Exercise objective:
The material below must be retyped in full, with every line kept exactly as it is.

*** Dataset entries Section Begins ***

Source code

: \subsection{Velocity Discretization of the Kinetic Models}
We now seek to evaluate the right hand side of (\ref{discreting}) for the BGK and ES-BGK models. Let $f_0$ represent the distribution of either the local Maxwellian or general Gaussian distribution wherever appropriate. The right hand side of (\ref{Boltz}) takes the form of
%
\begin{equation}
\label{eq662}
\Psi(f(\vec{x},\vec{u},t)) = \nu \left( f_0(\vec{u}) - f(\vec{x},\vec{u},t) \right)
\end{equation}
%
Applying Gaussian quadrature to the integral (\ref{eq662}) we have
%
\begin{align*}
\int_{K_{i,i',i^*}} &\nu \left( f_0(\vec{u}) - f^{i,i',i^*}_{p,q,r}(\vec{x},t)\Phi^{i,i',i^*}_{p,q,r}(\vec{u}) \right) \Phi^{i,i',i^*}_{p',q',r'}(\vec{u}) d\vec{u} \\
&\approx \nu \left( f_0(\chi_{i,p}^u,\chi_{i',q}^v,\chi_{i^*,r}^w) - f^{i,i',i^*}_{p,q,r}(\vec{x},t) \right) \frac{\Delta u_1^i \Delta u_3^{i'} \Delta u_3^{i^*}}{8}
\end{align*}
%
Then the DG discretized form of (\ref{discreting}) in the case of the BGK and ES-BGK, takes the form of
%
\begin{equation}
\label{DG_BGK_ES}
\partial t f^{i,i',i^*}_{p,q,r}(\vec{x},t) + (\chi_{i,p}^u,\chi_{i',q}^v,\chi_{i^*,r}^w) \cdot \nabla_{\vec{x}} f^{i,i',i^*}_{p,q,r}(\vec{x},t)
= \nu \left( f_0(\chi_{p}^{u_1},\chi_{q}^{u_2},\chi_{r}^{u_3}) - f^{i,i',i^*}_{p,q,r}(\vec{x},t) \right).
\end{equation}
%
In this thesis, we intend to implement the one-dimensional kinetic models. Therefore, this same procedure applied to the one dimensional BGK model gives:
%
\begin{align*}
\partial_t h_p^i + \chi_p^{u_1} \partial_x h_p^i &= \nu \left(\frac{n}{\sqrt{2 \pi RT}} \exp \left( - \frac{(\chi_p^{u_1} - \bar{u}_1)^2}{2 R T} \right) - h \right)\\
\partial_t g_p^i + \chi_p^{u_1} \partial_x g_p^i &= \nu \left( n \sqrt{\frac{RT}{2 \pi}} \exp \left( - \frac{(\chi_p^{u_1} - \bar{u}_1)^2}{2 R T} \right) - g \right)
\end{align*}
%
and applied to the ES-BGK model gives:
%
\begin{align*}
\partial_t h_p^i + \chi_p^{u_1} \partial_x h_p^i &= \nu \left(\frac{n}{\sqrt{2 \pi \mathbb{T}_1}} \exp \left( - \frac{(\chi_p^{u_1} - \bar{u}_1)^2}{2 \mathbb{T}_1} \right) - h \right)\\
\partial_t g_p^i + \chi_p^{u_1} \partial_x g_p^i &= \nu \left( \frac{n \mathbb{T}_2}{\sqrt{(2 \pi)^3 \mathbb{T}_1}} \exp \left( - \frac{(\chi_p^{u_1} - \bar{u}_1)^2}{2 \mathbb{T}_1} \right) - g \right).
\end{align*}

*** Dataset entries Section Ends ***

Response:
Source code

: \subsection{Velocity Discretization of the Kinetic Models}
We now seek to evaluate the right hand side of (\ref{discreting}) for the BGK and ES-BGK models. Let $f_0$ represent the distribution of either the local Maxwellian or general Gaussian distribution wherever appropriate. The right hand side of (\ref{Boltz}) takes the form of
%
\begin{equation}
\label{eq662}
\Psi(f(\vec{x},\vec{u},t)) = \nu \left( f_0(\vec{u}) - f(\vec{x},\vec{u},t) \right)
\end{equation}
%
Applying Gaussian quadrature to the integral (\ref{eq662}) we have
%
\begin{align*}
\int_{K_{i,i',i^*}} &\nu \left( f_0(\vec{u}) - f^{i,i',i^*}_{p,q,r}(\vec{x},t)\Phi^{i,i',i^*}_{p,q,r}(\vec{u}) \right) \Phi^{i,i',i^*}_{p',q',r'}(\vec{u}) d\vec{u} \\
&\approx \nu \left( f_0(\chi_{i,p}^u,\chi_{i',q}^v,\chi_{i^*,r}^w) - f^{i,i',i^*}_{p,q,r}(\vec{x},t) \right) \frac{\Delta u_1^i \Delta u_3^{i'} \Delta u_3^{i^*}}{8}
\end{align*}
%
Then the DG discretized form of (\ref{discreting}) in the case of the BGK and ES-BGK, takes the form of
%
\begin{equation}
\label{DG_BGK_ES}
\partial t f^{i,i',i^*}_{p,q,r}(\vec{x},t) + (\chi_{i,p}^u,\chi_{i',q}^v,\chi_{i^*,r}^w) \cdot \nabla_{\vec{x}} f^{i,i',i^*}_{p,q,r}(\vec{x},t)
= \nu \left( f_0(\chi_{p}^{u_1},\chi_{q}^{u_2},\chi_{r}^{u_3}) - f^{i,i',i^*}_{p,q,r}(\vec{x},t) \right).
\end{equation}
%
In this thesis, we intend to implement the one-dimensional kinetic models. Therefore, this same procedure applied to the one dimensional BGK model gives:
%
\begin{align*}
\partial_t h_p^i + \chi_p^{u_1} \partial_x h_p^i &= \nu \left(\frac{n}{\sqrt{2 \pi RT}} \exp \left( - \frac{(\chi_p^{u_1} - \bar{u}_1)^2}{2 R T} \right) - h \right)\\
\partial_t g_p^i + \chi_p^{u_1} \partial_x g_p^i &= \nu \left( n \sqrt{\frac{RT}{2 \pi}} \exp \left( - \frac{(\chi_p^{u_1} - \bar{u}_1)^2}{2 R T} \right) - g \right)
\end{align*}
%
and applied to the ES-BGK model gives:
%
\begin{align*}
\partial_t h_p^i + \chi_p^{u_1} \partial_x h_p^i &= \nu \left(\frac{n}{\sqrt{2 \pi \mathbb{T}_1}} \exp \left( - \frac{(\chi_p^{u_1} - \bar{u}_1)^2}{2 \mathbb{T}_1} \right) - h \right)\\
\partial_t g_p^i + \chi_p^{u_1} \partial_x g_p^i &= \nu \left( \frac{n \mathbb{T}_2}{\sqrt{(2 \pi)^3 \mathbb{T}_1}} \exp \left( - \frac{(\chi_p^{u_1} - \bar{u}_1)^2}{2 \mathbb{T}_1} \right) - g \right).
\end{align*}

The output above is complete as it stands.